_Dataset items_
* * *
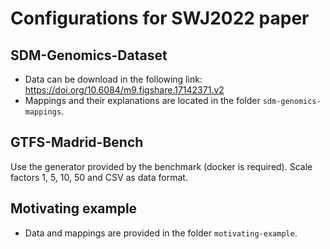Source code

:# Configurations for SWJ2022 paper


## SDM-Genomics-Dataset

- Data can be download in the following link: https://doi.org/10.6084/m9.figshare.17142371.v2
- Mappings and their explanations are located in the folder `sdm-genomics-mappings`.


## GTFS-Madrid-Bench

Use the generator provided by the benchmark (docker is required). Scale factors 1, 5, 10, 50 and CSV as data format.


## Motivating example

- Data and mappings are provided in the folder `motivating-example`.
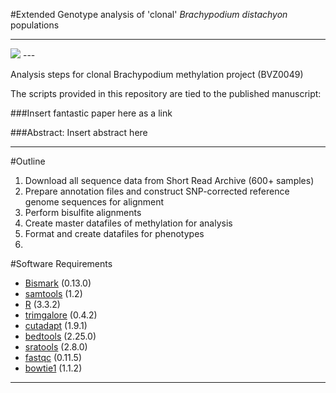 #Extended Genotype analysis of 'clonal' _Brachypodium distachyon_ populations

---
<img src='https://borevitzlab.anu.edu.au/wp-content/uploads/2017/03/chamber1.jpg'>
---

Analysis steps for clonal Brachypodium methylation project (BVZ0049)

The scripts provided in this repository are tied to the published manuscript:

###Insert fantastic paper here as a link

###Abstract:
Insert abstract here

---

#Outline

1. Download all sequence data from Short Read Archive (600+ samples)
2. Prepare annotation files and construct SNP-corrected reference genome sequences for alignment
3. Perform bisulfite alignments
4. Create master datafiles of methylation for analysis
5. Format and create datafiles for phenotypes
6. 

#Software Requirements

- [Bismark](https://github.com/FelixKrueger/Bismark) (0.13.0)
- [samtools](https://github.com/samtools/samtools) (1.2)
- [R](https://www.r-project.org/) (3.3.2)
- [trimgalore](https://github.com/FelixKrueger/TrimGalore) (0.4.2)
- [cutadapt](https://github.com/marcelm/cutadapt) (1.9.1)
- [bedtools](https://github.com/arq5x/bedtools2) (2.25.0)
- [sratools](https://github.com/ncbi/sra-tools) (2.8.0)
- [fastqc](http://www.bioinformatics.babraham.ac.uk/projects/fastqc/) (0.11.5)
- [bowtie1](https://github.com/BenLangmead/bowtie) (1.1.2)




---

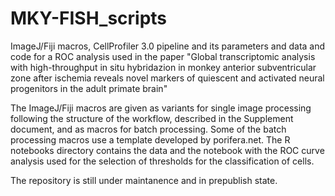 # MKY-FISH_scripts
ImageJ/Fiji macros, CellProfiler 3.0 pipeline and its parameters and data and code for a ROC analysis used in the paper "Global transcriptomic analysis with high-throughput in situ hybridazion in monkey anterior subventricular zone after ischemia reveals novel markers of quiescent and activated neural progenitors in the adult primate brain"

The ImageJ/Fiji macros are given as variants for single image processing following the structure of the workflow, described in the Supplement document, and as macros for batch processing. Some of the batch processing macros use a template developed by porifera.net.
The R notebooks directory contains the data and the notebook with the ROC curve analysis used for the selection of thresholds for the classification of cells.

The repository is still under maintanence and in prepublish state.
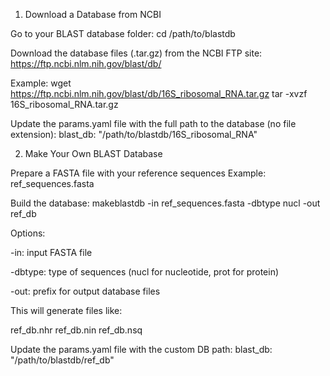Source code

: 1. Download a Database from NCBI

Go to your BLAST database folder:
cd /path/to/blastdb

Download the database files (.tar.gz) from the NCBI FTP site:
https://ftp.ncbi.nlm.nih.gov/blast/db/

Example:
wget https://ftp.ncbi.nlm.nih.gov/blast/db/16S_ribosomal_RNA.tar.gz
tar -xvzf 16S_ribosomal_RNA.tar.gz

Update the params.yaml file with the full path to the database (no file extension):
blast_db: "/path/to/blastdb/16S_ribosomal_RNA"

2. Make Your Own BLAST Database

Prepare a FASTA file with your reference sequences
Example: ref_sequences.fasta

Build the database:
makeblastdb -in ref_sequences.fasta -dbtype nucl -out ref_db

Options:

-in: input FASTA file

-dbtype: type of sequences (nucl for nucleotide, prot for protein)

-out: prefix for output database files

This will generate files like:

ref_db.nhr
ref_db.nin
ref_db.nsq

Update the params.yaml file with the custom DB path:
blast_db: "/path/to/blastdb/ref_db"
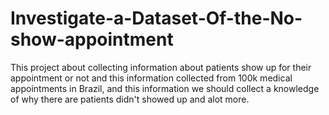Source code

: # Investigate-a-Dataset-Of-the-No-show-appointment
This project about collecting information about patients show up for their appointment or not and this information collected from 100k medical appointments in Brazil, and this information we should collect a knowledge of why there are patients didn't showed up and alot more.
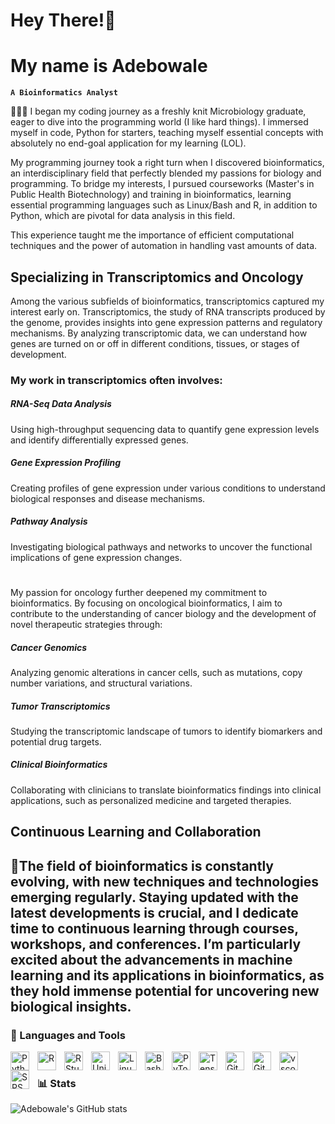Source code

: # Hey There!👋
# My name is Adebowale

**`A Bioinformatics Analyst`**

👩🏻‍💻 I began my coding journey as a freshly knit Microbiology graduate, eager to dive into the programming world (I like hard things). I immersed myself in code, Python for starters, teaching myself essential concepts with absolutely no end-goal application for my learning (LOL).

My programming journey took a right turn when I discovered bioinformatics, an interdisciplinary field that perfectly blended my passions for biology and programming. To bridge my interests, I pursued courseworks (Master's in Public Health Biotechnology) and training in bioinformatics, learning essential programming languages such as Linux/Bash and R, in addition to Python, which are pivotal for data analysis in this field.

This experience taught me the importance of efficient computational techniques and the power of automation in handling vast amounts of data.

## Specializing in Transcriptomics and Oncology
Among the various subfields of bioinformatics, transcriptomics captured my interest early on. Transcriptomics, the study of RNA transcripts produced by the genome, provides insights into gene expression patterns and regulatory mechanisms. By analyzing transcriptomic data, we can understand how genes are turned on or off in different conditions, tissues, or stages of development.

### My work in transcriptomics often involves:
##### RNA-Seq Data Analysis
Using high-throughput sequencing data to quantify gene expression levels and identify differentially expressed genes.

##### Gene Expression Profiling
Creating profiles of gene expression under various conditions to understand biological responses and disease mechanisms.

##### Pathway Analysis
Investigating biological pathways and networks to uncover the functional implications of gene expression changes.
#
My passion for oncology further deepened my commitment to bioinformatics. By focusing on oncological bioinformatics, I aim to contribute to the understanding of cancer biology and the development of novel therapeutic strategies through:

##### Cancer Genomics
Analyzing genomic alterations in cancer cells, such as mutations, copy number variations, and structural variations.

##### Tumor Transcriptomics
Studying the transcriptomic landscape of tumors to identify biomarkers and potential drug targets.

##### Clinical Bioinformatics
Collaborating with clinicians to translate bioinformatics findings into clinical applications, such as personalized medicine and targeted therapies.<br/>

## Continuous Learning and Collaboration
💭The field of bioinformatics is constantly evolving, with new techniques and technologies emerging regularly. Staying updated with the latest developments is crucial, and I dedicate time to continuous learning through courses, workshops, and conferences. I’m particularly excited about the advancements in machine learning and its applications in bioinformatics, as they hold immense potential for uncovering new biological insights.<br/>
---

### 🧰 Languages and Tools

<img align="left" alt="Python" width="30px" style="padding-right:10px;" src="https://cdn.jsdelivr.net/gh/devicons/devicon/icons/python/python-plain.svg" />
<img align="left" alt="R" width="30px" style="padding-right:10px;"
src="https://cdn.jsdelivr.net/gh/devicons/devicon@latest/icons/r/r-original.svg" />
<img align="left" alt="RStudio" width="30px" style="padding-right:10px;"
src="https://cdn.jsdelivr.net/gh/devicons/devicon@latest/icons/rstudio/rstudio-original.svg" />
<img align="left" alt="Unix" width="30px" style="padding-right:10px;"
src="https://cdn.jsdelivr.net/gh/devicons/devicon@latest/icons/unix/unix-original.svg" />
<img align="left" alt="Linux" width="30px" style="padding-right:10px;" src="https://cdn.jsdelivr.net/gh/devicons/devicon/icons/linux/linux-original.svg" />
<img align="left" alt="Bash" width="30px" style="padding-right:10px;" src="https://cdn.jsdelivr.net/gh/devicons/devicon/icons/bash/bash-original.svg" />
<img align="left" alt="PyTorch" width="30px" style="padding-right:10px;"
src="https://cdn.jsdelivr.net/gh/devicons/devicon@latest/icons/pytorch/pytorch-plain-wordmark.svg" />
<img align="left" alt="TensorFlow" width="30px" style="padding-right:10px;"
src="https://cdn.jsdelivr.net/gh/devicons/devicon@latest/icons/tensorflow/tensorflow-original-wordmark.svg" />      
<img align="left" alt="Git" width="30px" style="padding-right:10px;" src="https://cdn.jsdelivr.net/gh/devicons/devicon/icons/git/git-original.svg" />
<img align="left" alt="GitHub" width="30px" style="padding-right:10px;" src="https://cdn.jsdelivr.net/gh/devicons/devicon/icons/github/github-original.svg" />
<img align="left" alt="vscode" width="30px" style="padding-right:10px;"
src="https://cdn.jsdelivr.net/gh/devicons/devicon@latest/icons/vscode/vscode-original.svg" />
<img align="left" alt="SPSS" width="30px" style="padding-right:10px;"
src="https://cdn.jsdelivr.net/gh/devicons/devicon@latest/icons/spss/spss-plain.svg" />
          
<br />

### 📊 Stats

![Adebowale's GitHub stats](https://github-readme-stats.vercel.app/api?username=eaderogba&show_icons=true&theme=gruvbox)

<!-- ![GitHub Streak](https://streak-stats.demolab.com?user=eaderogbat&theme=gruvbox&border_radius=4.5) -->

#
<!--
<details>
 <summary><h3>👨‍💻 Adebowale's Coding Journey</h3></summary>
   

-->
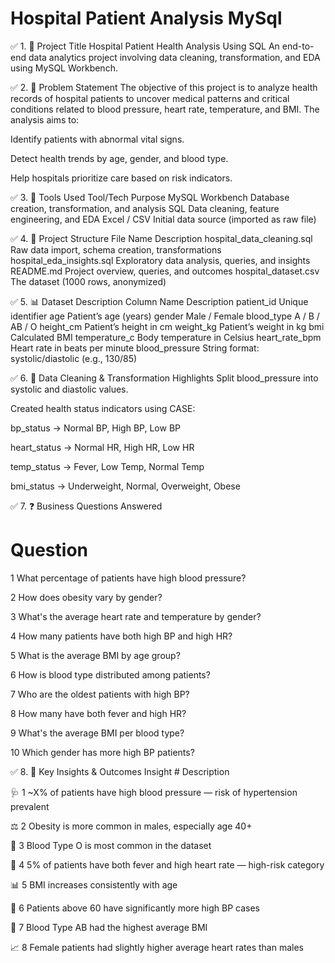 # Hospital Patient Analysis MySql

✅ 1. 🚀 Project Title
Hospital Patient Health Analysis Using SQL
An end-to-end data analytics project involving data cleaning, transformation, and EDA using MySQL Workbench.

✅ 2. 📌 Problem Statement
The objective of this project is to analyze health records of hospital patients to uncover medical patterns and critical conditions related to blood pressure, heart rate, temperature, and BMI. The analysis aims to:

Identify patients with abnormal vital signs.

Detect health trends by age, gender, and blood type.

Help hospitals prioritize care based on risk indicators.

✅ 3. 🧰 Tools Used
Tool/Tech	Purpose
MySQL Workbench	Database creation, transformation, and analysis
SQL	Data cleaning, feature engineering, and EDA
Excel / CSV	Initial data source (imported as raw file)

✅ 4. 🧱 Project Structure
File Name	Description
hospital_data_cleaning.sql	Raw data import, schema creation, transformations
hospital_eda_insights.sql	Exploratory data analysis, queries, and insights
README.md	Project overview, queries, and outcomes
hospital_dataset.csv	The dataset (1000 rows, anonymized)

✅ 5. 📊 Dataset Description
Column Name	Description
patient_id	Unique identifier
age	Patient’s age (years)
gender	Male / Female
blood_type	A / B / AB / O
height_cm	Patient’s height in cm
weight_kg	Patient’s weight in kg
bmi	Calculated BMI
temperature_c	Body temperature in Celsius
heart_rate_bpm	Heart rate in beats per minute
blood_pressure	String format: systolic/diastolic (e.g., 130/85)

✅ 6. 🧼 Data Cleaning & Transformation Highlights
Split blood_pressure into systolic and diastolic values.

Created health status indicators using CASE:

bp_status → Normal BP, High BP, Low BP

heart_status → Normal HR, High HR, Low HR

temp_status → Fever, Low Temp, Normal Temp

bmi_status → Underweight, Normal, Overweight, Obese

✅ 7. ❓ Business Questions Answered
#	Question
1	What percentage of patients have high blood pressure?

2	How does obesity vary by gender?

3	What's the average heart rate and temperature by gender?

4	How many patients have both high BP and high HR?

5	What is the average BMI by age group?

6	How is blood type distributed among patients?

7	Who are the oldest patients with high BP?

8	How many have both fever and high HR?

9	What's the average BMI per blood type?

10	Which gender has more high BP patients?

✅ 8. 📌 Key Insights & Outcomes
Insight #	Description

🩺 1	~X% of patients have high blood pressure — risk of hypertension prevalent

⚖️ 2	Obesity is more common in males, especially age 40+

🧬 3	Blood Type O is most common in the dataset

💓 4	5% of patients have both fever and high heart rate — high-risk category

📊 5	BMI increases consistently with age

👵 6	Patients above 60 have significantly more high BP cases

💉 7	Blood Type AB had the highest average BMI

📈 8	Female patients had slightly higher average heart rates than males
* * *
_WHAT YOU HAVE TO DO_
From the data above, output exactly the lines between the one containing "The objective of" and the one containing "3. 🧰 Tools Used", counting both of them.

_SOLUTION FOR THIS EXERCISE_
The objective of this project is to analyze health records of hospital patients to uncover medical patterns and critical conditions related to blood pressure, heart rate, temperature, and BMI. The analysis aims to:

Identify patients with abnormal vital signs.

Detect health trends by age, gender, and blood type.

Help hospitals prioritize care based on risk indicators.

✅ 3. 🧰 Tools Used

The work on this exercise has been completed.